Ombudsman Seeks Probe Of Suspected Mass Grave

GROZNY — Chechnya's ombudsman is demanding an investigation into a suspected mass grave where he said federal soldiers buried up to 300 civilians they had killed in an attack.

Ombudsman Nurdi Nukhazhiyev said a group of residents told him last week about the suspected mass grave, at an asphalt plant about 25 kilometers from Grozny.

He said it contained the bodies of men, women and children who were killed on Oct. 30, 1999, when their column of vehicles came under fire from federal troops.

The Defense Ministry had no immediate comment. In the past, the military has denied systematic abuses during the fighting in Chechnya but said insurgents routinely used civilians as cover.

"All the vehicles [in the convoy] were carrying white flags made out of bed sheets so the troops would not shoot," Nukhazhiyev said Tuesday, addressing a conference on missing persons organized by Chechnya's government.

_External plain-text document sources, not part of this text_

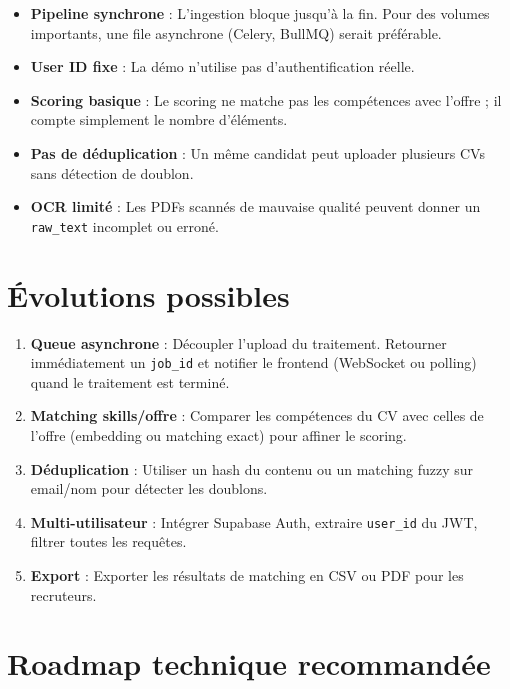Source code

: \documentclass[11pt,a4paper]{report}
\begin{document}
\begin{itemize}[leftmargin=*]
  \item \textbf{Pipeline synchrone} : L'ingestion bloque jusqu'à la fin. Pour des volumes importants, une file asynchrone (Celery, BullMQ) serait préférable.
  \item \textbf{User ID fixe} : La démo n'utilise pas d'authentification réelle.
  \item \textbf{Scoring basique} : Le scoring ne matche pas les compétences avec l'offre ; il compte simplement le nombre d'éléments.
  \item \textbf{Pas de déduplication} : Un même candidat peut uploader plusieurs CVs sans détection de doublon.
  \item \textbf{OCR limité} : Les PDFs scannés de mauvaise qualité peuvent donner un \texttt{raw\_text} incomplet ou erroné.
\end{itemize}

\section{Évolutions possibles}

\begin{enumerate}[leftmargin=*]
  \item \textbf{Queue asynchrone} : Découpler l'upload du traitement. Retourner immédiatement un \texttt{job\_id} et notifier le frontend (WebSocket ou polling) quand le traitement est terminé.
  \item \textbf{Matching skills/offre} : Comparer les compétences du CV avec celles de l'offre (embedding ou matching exact) pour affiner le scoring.
  \item \textbf{Déduplication} : Utiliser un hash du contenu ou un matching fuzzy sur email/nom pour détecter les doublons.
  \item \textbf{Multi-utilisateur} : Intégrer Supabase Auth, extraire \texttt{user\_id} du JWT, filtrer toutes les requêtes.
  \item \textbf{Export} : Exporter les résultats de matching en CSV ou PDF pour les recruteurs.
\end{enumerate}

\section{Roadmap technique recommandée}
\end{document}
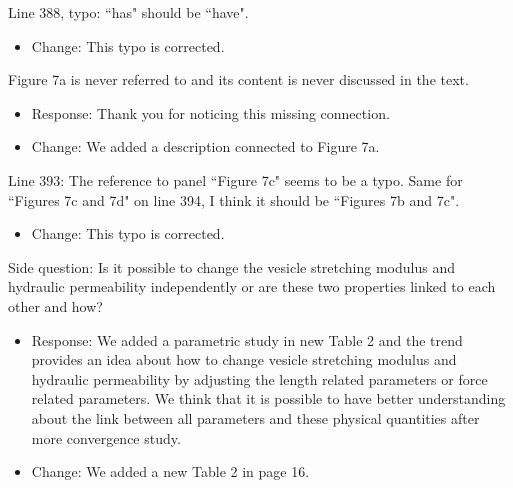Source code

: \documentclass[11pt]{article}
\newcommand{\comment}[1]{{\color{blue} #1}}
\begin{document}
\noindent
\comment{Line 388, typo: ``has" should be ``have".}
\begin{itemize}
  \item Change: This typo is corrected.
\end{itemize}

\noindent
\comment{Figure 7a is never referred to and its content is never
discussed in the text.}
\begin{itemize}
  \item Response: Thank you for noticing this missing connection. 
  \item Change: We added a description connected to Figure 7a.
\end{itemize}

\noindent
\comment{Line 393: The reference to panel ``Figure 7c" seems to be a
typo. Same for ``Figures 7c and 7d" on line 394, I think it should be
``Figures 7b and 7c".}
\begin{itemize}
  \item Change: This typo is corrected.
\end{itemize}

\noindent
\comment{Side question: Is it possible to change the vesicle stretching
modulus and hydraulic permeability independently or are these two
properties linked to each other and how?}
\begin{itemize}
  \item Response: We added a parametric study in new Table 2 and the trend provides an idea about 
how to change vesicle stretching modulus and hydraulic permeability by adjusting the length related parameters or force related parameters. We think that it is possible to have better understanding about the link between all parameters and these physical quantities after more 
convergence study.
\item Change: We added a new Table 2 in page 16.
\end{itemize}
\end{document}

He said they were refugees trying to reach another part of the region to escape fighting.

"However, as soon as the column came over the brow of the hill … the federal forces opened fire," he said. "After completely destroying the convoy of refugees, the soldiers buried the corpses together with their vehicles and belongings in a big pit on the territory of the asphalt plant, which is located near the road."

He said witness accounts suggest that 250 to 300 people were buried at the site. Human rights groups and the media reported the attack on the convoy at the time.

Nukhazhiyev said he wanted the remains at the site to be subjected to forensic tests to establish their identity.